• Task brief
Starting at the line that has "Branching is essential" and stopping after the line that has "to the branch.", reproduce the listing below exactly; omit everything else.

• Source material

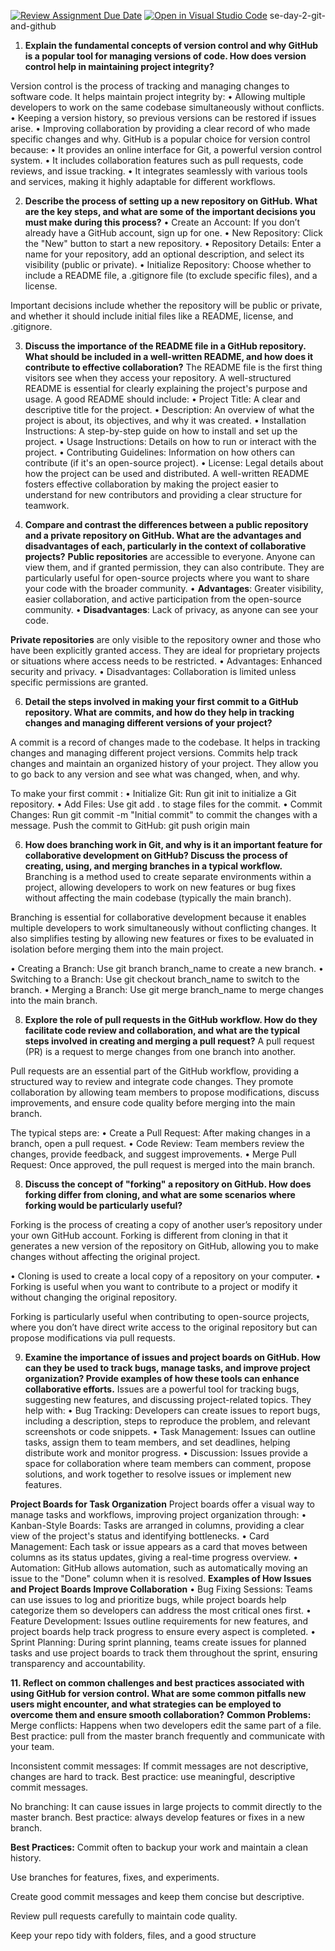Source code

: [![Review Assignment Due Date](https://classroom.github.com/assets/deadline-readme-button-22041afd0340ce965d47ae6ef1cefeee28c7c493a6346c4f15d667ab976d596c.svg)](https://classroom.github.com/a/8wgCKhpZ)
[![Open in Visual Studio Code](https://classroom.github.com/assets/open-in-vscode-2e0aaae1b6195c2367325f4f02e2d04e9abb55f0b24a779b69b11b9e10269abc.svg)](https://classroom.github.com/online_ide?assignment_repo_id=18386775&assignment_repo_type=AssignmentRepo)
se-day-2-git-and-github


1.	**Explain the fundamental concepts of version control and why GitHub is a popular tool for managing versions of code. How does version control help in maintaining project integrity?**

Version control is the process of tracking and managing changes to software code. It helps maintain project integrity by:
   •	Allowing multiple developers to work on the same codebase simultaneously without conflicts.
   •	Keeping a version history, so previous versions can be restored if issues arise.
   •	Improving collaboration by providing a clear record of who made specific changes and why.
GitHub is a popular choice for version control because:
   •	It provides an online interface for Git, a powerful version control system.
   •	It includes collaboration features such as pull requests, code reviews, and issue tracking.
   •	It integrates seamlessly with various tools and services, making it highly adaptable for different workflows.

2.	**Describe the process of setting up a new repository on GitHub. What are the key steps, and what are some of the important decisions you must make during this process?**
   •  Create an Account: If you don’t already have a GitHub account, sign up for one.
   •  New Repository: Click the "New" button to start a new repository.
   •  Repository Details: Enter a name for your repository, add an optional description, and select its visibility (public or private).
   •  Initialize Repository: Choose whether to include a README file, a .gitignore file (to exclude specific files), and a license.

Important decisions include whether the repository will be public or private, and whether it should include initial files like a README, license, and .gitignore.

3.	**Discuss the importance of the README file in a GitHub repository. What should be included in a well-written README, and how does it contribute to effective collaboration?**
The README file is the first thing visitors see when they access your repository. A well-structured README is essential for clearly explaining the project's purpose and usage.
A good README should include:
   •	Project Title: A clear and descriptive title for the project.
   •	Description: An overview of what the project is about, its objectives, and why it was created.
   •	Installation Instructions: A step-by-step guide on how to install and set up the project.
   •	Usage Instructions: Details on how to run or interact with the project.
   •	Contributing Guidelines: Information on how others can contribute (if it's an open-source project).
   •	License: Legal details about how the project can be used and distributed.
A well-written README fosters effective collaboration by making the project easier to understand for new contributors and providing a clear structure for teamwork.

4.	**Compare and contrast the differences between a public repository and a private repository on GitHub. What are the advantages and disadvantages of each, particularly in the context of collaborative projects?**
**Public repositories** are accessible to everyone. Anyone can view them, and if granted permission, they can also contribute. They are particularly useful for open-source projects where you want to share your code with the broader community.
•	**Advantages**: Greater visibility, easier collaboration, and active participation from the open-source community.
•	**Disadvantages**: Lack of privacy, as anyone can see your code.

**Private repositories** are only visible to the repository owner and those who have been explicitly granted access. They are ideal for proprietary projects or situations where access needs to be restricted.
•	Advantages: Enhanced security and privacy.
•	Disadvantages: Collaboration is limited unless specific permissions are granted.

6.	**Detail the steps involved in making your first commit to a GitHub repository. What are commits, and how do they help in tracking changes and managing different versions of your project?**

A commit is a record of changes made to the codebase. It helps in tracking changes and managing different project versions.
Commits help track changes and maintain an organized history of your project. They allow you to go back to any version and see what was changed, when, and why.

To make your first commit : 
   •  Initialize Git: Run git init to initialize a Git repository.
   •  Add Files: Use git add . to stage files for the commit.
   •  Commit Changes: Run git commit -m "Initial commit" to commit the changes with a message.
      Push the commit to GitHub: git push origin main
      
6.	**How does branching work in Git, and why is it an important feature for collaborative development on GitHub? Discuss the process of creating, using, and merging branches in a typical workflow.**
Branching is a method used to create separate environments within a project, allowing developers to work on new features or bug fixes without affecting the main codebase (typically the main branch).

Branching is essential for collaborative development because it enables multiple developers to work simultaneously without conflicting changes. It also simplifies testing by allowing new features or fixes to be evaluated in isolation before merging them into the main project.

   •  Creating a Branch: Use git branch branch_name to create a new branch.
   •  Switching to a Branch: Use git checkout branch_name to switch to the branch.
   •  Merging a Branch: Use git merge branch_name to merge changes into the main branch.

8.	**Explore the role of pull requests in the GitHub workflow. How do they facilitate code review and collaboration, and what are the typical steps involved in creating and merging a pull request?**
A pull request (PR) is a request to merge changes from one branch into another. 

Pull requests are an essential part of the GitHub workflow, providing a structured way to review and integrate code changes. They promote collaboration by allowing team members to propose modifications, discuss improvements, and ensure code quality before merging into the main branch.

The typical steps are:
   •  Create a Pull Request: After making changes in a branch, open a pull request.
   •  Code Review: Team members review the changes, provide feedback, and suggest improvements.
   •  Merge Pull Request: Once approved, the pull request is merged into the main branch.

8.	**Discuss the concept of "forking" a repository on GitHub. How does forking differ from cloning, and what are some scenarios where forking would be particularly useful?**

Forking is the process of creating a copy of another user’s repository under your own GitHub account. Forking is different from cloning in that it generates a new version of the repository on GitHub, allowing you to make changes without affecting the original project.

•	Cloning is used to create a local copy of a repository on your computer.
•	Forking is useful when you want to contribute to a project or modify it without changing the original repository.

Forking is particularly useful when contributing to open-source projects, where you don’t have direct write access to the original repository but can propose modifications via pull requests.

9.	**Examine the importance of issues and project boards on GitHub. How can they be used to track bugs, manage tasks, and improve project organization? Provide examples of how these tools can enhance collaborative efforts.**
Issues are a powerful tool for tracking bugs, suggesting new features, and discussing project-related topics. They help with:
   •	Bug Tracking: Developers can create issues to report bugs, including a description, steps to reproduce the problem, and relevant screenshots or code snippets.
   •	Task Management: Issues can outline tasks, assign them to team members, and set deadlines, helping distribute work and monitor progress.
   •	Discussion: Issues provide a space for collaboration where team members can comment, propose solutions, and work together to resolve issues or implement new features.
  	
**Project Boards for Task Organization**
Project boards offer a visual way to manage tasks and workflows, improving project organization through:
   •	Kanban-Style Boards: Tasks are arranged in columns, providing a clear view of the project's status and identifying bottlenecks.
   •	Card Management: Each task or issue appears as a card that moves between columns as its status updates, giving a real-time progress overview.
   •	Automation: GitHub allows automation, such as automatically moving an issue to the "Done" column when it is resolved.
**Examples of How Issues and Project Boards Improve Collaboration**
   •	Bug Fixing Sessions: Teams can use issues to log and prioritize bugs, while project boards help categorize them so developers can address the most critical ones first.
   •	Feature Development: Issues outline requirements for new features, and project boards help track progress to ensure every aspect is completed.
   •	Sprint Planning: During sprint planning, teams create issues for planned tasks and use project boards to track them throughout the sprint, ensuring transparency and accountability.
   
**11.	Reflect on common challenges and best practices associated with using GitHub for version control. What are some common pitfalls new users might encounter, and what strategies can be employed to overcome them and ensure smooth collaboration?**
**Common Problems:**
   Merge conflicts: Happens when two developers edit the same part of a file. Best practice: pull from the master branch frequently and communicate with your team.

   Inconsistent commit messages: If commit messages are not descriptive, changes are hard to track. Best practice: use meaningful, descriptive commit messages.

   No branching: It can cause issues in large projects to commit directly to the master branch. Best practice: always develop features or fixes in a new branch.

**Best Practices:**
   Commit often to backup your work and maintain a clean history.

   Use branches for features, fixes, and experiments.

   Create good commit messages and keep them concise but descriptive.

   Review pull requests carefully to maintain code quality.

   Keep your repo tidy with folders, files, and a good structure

---

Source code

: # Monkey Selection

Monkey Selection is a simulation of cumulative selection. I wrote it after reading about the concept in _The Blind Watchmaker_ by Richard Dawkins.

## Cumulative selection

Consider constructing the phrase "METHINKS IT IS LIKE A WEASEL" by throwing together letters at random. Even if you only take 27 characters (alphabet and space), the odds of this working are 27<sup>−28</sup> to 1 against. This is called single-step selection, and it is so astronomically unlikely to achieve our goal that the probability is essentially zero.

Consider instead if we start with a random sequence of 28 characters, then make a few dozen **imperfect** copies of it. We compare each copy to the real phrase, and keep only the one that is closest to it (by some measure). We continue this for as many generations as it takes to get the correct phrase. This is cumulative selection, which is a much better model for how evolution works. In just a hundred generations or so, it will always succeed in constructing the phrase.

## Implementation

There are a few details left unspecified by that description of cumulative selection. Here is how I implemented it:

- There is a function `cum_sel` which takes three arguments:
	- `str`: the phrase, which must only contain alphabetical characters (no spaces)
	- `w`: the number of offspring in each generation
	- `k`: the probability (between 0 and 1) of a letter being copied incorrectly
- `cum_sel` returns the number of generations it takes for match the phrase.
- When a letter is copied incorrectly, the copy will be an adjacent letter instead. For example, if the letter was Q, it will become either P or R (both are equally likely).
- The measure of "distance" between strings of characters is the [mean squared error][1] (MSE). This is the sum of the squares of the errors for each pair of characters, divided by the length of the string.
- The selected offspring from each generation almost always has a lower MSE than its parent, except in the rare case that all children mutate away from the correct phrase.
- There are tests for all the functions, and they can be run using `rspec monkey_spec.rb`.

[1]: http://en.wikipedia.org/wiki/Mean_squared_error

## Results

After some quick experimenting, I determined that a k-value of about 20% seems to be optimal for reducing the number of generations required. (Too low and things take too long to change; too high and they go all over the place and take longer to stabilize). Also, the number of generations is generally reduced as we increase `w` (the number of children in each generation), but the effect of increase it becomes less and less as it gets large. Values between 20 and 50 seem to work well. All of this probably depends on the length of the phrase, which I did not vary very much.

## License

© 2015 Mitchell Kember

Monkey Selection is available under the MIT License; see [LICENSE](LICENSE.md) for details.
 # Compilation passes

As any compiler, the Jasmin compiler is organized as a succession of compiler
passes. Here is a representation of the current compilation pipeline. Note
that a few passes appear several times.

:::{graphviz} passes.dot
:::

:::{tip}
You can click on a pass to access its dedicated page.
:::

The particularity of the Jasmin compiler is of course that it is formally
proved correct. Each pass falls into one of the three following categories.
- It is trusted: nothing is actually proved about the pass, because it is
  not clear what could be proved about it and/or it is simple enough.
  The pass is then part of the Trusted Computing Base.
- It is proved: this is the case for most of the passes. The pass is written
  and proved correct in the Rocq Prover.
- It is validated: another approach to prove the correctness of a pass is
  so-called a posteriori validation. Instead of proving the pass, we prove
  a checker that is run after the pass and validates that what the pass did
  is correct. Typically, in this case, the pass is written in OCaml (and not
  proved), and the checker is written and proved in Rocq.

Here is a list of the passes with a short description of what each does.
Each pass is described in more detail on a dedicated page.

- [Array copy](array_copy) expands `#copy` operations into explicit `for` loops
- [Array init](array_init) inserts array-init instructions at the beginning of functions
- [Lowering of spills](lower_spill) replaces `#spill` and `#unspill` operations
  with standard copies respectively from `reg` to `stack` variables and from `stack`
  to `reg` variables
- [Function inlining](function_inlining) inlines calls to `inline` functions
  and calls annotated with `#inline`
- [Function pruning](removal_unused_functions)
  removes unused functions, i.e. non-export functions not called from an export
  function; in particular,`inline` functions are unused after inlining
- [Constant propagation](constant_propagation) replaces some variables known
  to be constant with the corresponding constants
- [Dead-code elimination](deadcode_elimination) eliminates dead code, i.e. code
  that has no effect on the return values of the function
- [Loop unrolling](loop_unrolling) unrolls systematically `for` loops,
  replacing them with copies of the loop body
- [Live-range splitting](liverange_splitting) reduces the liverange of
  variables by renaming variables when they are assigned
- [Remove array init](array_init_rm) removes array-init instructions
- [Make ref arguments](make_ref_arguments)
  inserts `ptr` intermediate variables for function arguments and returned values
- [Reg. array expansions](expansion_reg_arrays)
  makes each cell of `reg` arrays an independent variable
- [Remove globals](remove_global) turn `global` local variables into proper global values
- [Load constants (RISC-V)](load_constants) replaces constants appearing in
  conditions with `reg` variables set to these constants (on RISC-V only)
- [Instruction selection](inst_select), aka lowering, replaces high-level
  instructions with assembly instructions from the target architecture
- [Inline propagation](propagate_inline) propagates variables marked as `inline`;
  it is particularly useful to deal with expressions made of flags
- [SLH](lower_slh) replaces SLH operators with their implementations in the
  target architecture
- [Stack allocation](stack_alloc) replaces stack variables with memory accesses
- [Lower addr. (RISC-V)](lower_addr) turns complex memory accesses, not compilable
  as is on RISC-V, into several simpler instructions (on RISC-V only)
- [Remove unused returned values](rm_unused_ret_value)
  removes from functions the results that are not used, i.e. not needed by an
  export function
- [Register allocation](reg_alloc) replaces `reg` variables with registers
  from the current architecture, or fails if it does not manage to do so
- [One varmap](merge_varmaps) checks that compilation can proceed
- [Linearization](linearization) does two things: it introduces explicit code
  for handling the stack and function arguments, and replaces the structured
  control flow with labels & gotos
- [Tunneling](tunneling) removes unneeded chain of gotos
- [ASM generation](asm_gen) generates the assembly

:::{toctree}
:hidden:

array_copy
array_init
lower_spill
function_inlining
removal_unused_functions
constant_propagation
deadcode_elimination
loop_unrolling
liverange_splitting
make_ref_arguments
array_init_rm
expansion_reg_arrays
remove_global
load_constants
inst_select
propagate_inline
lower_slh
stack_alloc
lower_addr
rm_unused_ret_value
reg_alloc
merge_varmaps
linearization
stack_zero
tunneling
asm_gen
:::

• Exercise answer
Branching is essential for collaborative development because it enables multiple developers to work simultaneously without conflicting changes. It also simplifies testing by allowing new features or fixes to be evaluated in isolation before merging them into the main project.

   •  Creating a Branch: Use git branch branch_name to create a new branch.
   •  Switching to a Branch: Use git checkout branch_name to switch to the branch.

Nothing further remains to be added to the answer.